Psychological Safety = people believe they can:
  - Ask questions without looking stupid
  - Admit mistakes without being punished
  - Raise concerns without being dismissed
  - Offer ideas without being ridiculed

Why it matters for incidents:
  - The person who caused the incident often has the most context
  - If they're afraid to speak up, you lose critical information
  - Junior engineers may notice things seniors miss
  - Near-miss reporting only happens when people feel safe reporting

How to build it:
  1. Leaders go first: share their own mistakes publicly
  2. Thank people for speaking up, especially with bad news
  3. Blameless postmortems (consistently, not just when it's easy)
  4. Celebrate near-miss reports as valuable intelligence
  5. Never punish someone for causing an incident if they were
     following the process (fix the process, not the person)

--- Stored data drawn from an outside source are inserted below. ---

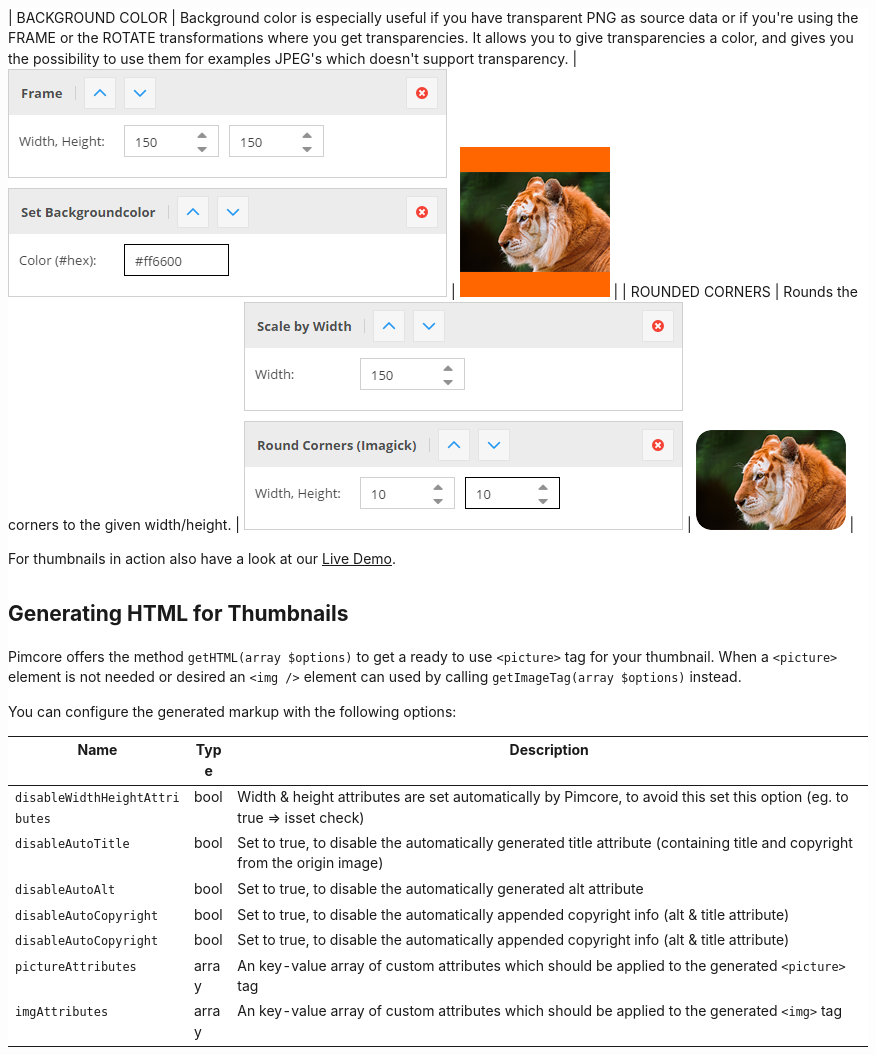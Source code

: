 | BACKGROUND COLOR | Background color is especially useful if you have transparent PNG as source data or if you're using the FRAME or the ROTATE transformations where you get transparencies. It allows you to give transparencies a color, and gives you the possibility to use them for examples JPEG's which doesn't support transparency. | ![Config Background](../../img/thumbnails-config-background.png) | ![Sample Background](../../img/thumbnails-sample-background.png) |
| ROUNDED CORNERS  | Rounds the corners to the given width/height.                                                                                                                                                                                                                                                                             | ![Config Corner](../../img/thumbnails-config-corner.png)         | ![Sample Corner](../../img/thumbnails-sample-corner.png)         |

For thumbnails in action also have a look at our [Live Demo](https://demo.pimcore.fun/en/More-Stuff/Developers-Corner/Thumbnails).

## Generating HTML for Thumbnails

Pimcore offers the method `getHTML(array $options)` to get a ready to use `<picture>` tag for your thumbnail. When a `<picture>` element is not needed or desired an `<img />` element can used by calling `getImageTag(array $options)` instead.

You can configure the generated markup with the following options:

| Name                           | Type     | Description                                                                                                                        |
|--------------------------------| -------- |------------------------------------------------------------------------------------------------------------------------------------|
| `disableWidthHeightAttributes` | bool     | Width & height attributes are set automatically by Pimcore, to avoid this set this option (eg. to true => isset check)             |
| `disableAutoTitle`             | bool     | Set to true, to disable the automatically generated title attribute (containing title and copyright from the origin image)         |
| `disableAutoAlt`               | bool     | Set to true, to disable the automatically generated alt attribute                                                                  |
| `disableAutoCopyright`         | bool     | Set to true, to disable the automatically appended copyright info (alt & title attribute)                                          |
| `disableAutoCopyright`         | bool     | Set to true, to disable the automatically appended copyright info (alt & title attribute)                                          |
| `pictureAttributes`            | array    | An key-value array of custom attributes which should be applied to the generated `<picture>` tag                                   |
| `imgAttributes`                | array    | An key-value array of custom attributes which should be applied to the generated `<img>` tag                                       |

6. Post-Incident Emotional Processing

After a major incident, people feel:
  - Relief (it's over)
  - Guilt ("I caused this" or "I should have caught it sooner")
  - Anger ("Why wasn't this prevented?")
  - Exhaustion (physical and emotional)
  - Anxiety ("Will it happen again?")

What NOT to do:
  - Jump straight into the postmortem while emotions are raw
  - Dismiss feelings ("It's just production, relax")
  - Publicly identify the person who caused the incident
  - Schedule the person for on-call the next day

What TO do:
  - Acknowledge the stress: "That was a tough one. How's everyone doing?"
  - Give people time to decompress (minimum: finish the workday early)
  - Schedule the postmortem 24-48 hours later, not immediately
  - Check in with the person closest to the cause — privately, supportively
  - Normalize the experience: "Incidents happen. That's why we have this process."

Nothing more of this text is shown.